Work to be completed: Check every line of the data below for the word "emph". Copy the ones that have it.

Task material:
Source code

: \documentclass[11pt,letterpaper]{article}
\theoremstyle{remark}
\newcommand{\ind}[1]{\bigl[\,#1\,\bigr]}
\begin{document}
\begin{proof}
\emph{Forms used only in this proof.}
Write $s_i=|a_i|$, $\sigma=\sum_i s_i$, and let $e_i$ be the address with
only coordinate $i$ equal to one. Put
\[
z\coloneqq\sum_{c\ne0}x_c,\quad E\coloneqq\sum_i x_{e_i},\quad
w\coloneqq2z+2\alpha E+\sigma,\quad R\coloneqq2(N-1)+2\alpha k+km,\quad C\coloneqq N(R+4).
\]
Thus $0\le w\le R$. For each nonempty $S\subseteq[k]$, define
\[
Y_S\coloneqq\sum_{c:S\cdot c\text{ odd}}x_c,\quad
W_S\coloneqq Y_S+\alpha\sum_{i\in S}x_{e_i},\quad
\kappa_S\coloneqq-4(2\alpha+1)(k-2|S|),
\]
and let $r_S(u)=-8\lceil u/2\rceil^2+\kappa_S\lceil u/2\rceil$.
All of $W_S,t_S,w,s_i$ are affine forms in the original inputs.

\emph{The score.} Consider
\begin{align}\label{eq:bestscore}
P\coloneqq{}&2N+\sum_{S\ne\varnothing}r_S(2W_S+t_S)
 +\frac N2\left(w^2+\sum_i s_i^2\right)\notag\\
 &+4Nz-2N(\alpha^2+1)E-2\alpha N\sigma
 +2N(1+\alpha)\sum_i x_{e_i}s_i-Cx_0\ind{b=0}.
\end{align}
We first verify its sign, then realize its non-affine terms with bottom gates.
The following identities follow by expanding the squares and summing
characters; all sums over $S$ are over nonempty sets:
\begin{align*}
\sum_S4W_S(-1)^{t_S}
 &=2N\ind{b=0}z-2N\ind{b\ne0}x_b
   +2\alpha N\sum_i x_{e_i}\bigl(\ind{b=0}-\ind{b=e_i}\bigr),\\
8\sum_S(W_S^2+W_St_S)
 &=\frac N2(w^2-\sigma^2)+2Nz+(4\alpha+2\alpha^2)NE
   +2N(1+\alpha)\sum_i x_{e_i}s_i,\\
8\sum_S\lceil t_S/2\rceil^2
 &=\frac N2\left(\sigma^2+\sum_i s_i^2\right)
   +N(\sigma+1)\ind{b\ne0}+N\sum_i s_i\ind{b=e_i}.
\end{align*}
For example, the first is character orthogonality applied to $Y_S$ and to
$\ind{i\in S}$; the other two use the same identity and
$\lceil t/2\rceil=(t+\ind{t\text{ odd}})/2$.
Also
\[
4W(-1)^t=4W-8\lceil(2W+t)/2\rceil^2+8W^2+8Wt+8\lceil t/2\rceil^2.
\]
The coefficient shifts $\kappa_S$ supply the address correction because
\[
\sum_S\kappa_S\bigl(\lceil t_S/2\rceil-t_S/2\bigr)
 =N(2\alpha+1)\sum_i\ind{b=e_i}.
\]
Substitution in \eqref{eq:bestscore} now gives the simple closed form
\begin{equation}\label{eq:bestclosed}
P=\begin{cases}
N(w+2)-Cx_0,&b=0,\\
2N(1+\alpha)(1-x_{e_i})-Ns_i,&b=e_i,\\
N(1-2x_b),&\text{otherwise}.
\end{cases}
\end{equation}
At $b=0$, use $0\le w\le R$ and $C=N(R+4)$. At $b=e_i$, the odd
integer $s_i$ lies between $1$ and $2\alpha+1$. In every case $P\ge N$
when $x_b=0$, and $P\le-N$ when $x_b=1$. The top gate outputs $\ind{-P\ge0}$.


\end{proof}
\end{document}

Output for this exercise:
\emph{Forms used only in this proof.}
\emph{The score.} Consider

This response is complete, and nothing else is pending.